Collected data
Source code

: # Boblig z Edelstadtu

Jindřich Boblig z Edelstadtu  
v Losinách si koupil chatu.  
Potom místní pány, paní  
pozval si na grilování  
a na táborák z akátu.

WORK ITEM | Write out the records once more, precisely as they stand.

RESPONSE BOX |
Source code

: # Boblig z Edelstadtu

Jindřich Boblig z Edelstadtu  
v Losinách si koupil chatu.  
Potom místní pány, paní  
pozval si na grilování  
a na táborák z akátu.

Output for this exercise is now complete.